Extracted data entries

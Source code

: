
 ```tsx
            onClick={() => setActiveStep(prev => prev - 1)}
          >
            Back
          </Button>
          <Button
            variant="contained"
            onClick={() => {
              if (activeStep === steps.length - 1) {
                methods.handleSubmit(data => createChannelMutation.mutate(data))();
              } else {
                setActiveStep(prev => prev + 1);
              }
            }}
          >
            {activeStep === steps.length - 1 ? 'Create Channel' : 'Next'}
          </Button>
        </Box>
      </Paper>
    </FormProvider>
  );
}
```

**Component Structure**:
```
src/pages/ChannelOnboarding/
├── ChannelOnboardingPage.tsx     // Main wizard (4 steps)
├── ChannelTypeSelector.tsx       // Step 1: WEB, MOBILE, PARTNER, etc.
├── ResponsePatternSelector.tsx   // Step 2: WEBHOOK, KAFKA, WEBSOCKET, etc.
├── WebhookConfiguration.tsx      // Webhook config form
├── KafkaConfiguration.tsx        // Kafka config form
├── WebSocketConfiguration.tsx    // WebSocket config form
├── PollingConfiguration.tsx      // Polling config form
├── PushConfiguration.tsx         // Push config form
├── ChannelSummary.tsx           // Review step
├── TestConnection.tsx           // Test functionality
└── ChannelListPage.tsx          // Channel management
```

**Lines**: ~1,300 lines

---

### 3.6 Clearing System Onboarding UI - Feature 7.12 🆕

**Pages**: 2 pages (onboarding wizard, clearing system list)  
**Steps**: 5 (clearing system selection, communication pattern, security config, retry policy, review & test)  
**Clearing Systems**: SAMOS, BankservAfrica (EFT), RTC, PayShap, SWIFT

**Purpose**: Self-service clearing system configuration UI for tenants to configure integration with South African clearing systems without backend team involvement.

▸ TASK PROMPT:
Print each line of the data exactly. Keep all of it.

▸ OUTPUT BELOW:
Source code

:
 ```tsx
            onClick={() => setActiveStep(prev => prev - 1)}
          >
            Back
          </Button>
          <Button
            variant="contained"
            onClick={() => {
              if (activeStep === steps.length - 1) {
                methods.handleSubmit(data => createChannelMutation.mutate(data))();
              } else {
                setActiveStep(prev => prev + 1);
              }
            }}
          >
            {activeStep === steps.length - 1 ? 'Create Channel' : 'Next'}
          </Button>
        </Box>
      </Paper>
    </FormProvider>
  );
}
```

**Component Structure**:
```
src/pages/ChannelOnboarding/
├── ChannelOnboardingPage.tsx     // Main wizard (4 steps)
├── ChannelTypeSelector.tsx       // Step 1: WEB, MOBILE, PARTNER, etc.
├── ResponsePatternSelector.tsx   // Step 2: WEBHOOK, KAFKA, WEBSOCKET, etc.
├── WebhookConfiguration.tsx      // Webhook config form
├── KafkaConfiguration.tsx        // Kafka config form
├── WebSocketConfiguration.tsx    // WebSocket config form
├── PollingConfiguration.tsx      // Polling config form
├── PushConfiguration.tsx         // Push config form
├── ChannelSummary.tsx           // Review step
├── TestConnection.tsx           // Test functionality
└── ChannelListPage.tsx          // Channel management
```

**Lines**: ~1,300 lines

---

### 3.6 Clearing System Onboarding UI - Feature 7.12 🆕

**Pages**: 2 pages (onboarding wizard, clearing system list)  
**Steps**: 5 (clearing system selection, communication pattern, security config, retry policy, review & test)  
**Clearing Systems**: SAMOS, BankservAfrica (EFT), RTC, PayShap, SWIFT

**Purpose**: Self-service clearing system configuration UI for tenants to configure integration with South African clearing systems without backend team involvement.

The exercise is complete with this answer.